**What you should do**:
In the data below, find the line containing "- Seeding: Skill.", then set down that line and every later line up to and including the line containing "- Winner must", exactly.

[Plain-text document sources]

____

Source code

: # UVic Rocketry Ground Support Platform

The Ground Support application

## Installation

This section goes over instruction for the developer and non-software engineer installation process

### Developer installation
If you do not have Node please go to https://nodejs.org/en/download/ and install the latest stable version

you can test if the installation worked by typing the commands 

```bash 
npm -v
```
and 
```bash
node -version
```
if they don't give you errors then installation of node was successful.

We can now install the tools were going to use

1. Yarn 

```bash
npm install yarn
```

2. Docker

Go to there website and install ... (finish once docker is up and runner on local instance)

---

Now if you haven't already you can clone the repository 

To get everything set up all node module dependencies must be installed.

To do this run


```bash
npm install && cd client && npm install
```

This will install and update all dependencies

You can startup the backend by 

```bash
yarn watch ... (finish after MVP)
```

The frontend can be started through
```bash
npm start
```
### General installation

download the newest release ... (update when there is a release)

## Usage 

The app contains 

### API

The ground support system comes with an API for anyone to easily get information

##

____

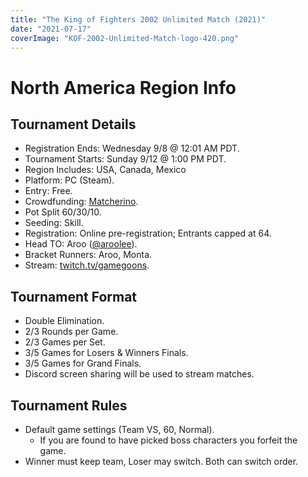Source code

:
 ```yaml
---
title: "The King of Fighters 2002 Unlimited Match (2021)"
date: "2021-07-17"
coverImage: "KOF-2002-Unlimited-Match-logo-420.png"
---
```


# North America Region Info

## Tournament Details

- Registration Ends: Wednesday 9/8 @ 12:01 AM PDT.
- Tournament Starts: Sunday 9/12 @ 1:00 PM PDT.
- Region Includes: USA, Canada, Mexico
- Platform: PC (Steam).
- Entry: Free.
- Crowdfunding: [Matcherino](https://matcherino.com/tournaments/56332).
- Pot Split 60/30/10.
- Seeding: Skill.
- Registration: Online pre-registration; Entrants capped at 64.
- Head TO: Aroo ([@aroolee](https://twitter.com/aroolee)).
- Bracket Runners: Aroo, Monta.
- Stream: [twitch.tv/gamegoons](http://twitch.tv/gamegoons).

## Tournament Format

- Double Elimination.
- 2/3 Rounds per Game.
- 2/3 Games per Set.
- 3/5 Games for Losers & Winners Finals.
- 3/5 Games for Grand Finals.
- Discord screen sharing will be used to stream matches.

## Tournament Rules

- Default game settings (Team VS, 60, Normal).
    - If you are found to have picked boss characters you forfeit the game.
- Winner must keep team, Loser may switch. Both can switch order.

____

**Answer to the problem**:
- Seeding: Skill.
- Registration: Online pre-registration; Entrants capped at 64.
- Head TO: Aroo ([@aroolee](https://twitter.com/aroolee)).
- Bracket Runners: Aroo, Monta.
- Stream: [twitch.tv/gamegoons](http://twitch.tv/gamegoons).

## Tournament Format

- Double Elimination.
- 2/3 Rounds per Game.
- 2/3 Games per Set.
- 3/5 Games for Losers & Winners Finals.
- 3/5 Games for Grand Finals.
- Discord screen sharing will be used to stream matches.

## Tournament Rules

- Default game settings (Team VS, 60, Normal).
    - If you are found to have picked boss characters you forfeit the game.
- Winner must keep team, Loser may switch. Both can switch order.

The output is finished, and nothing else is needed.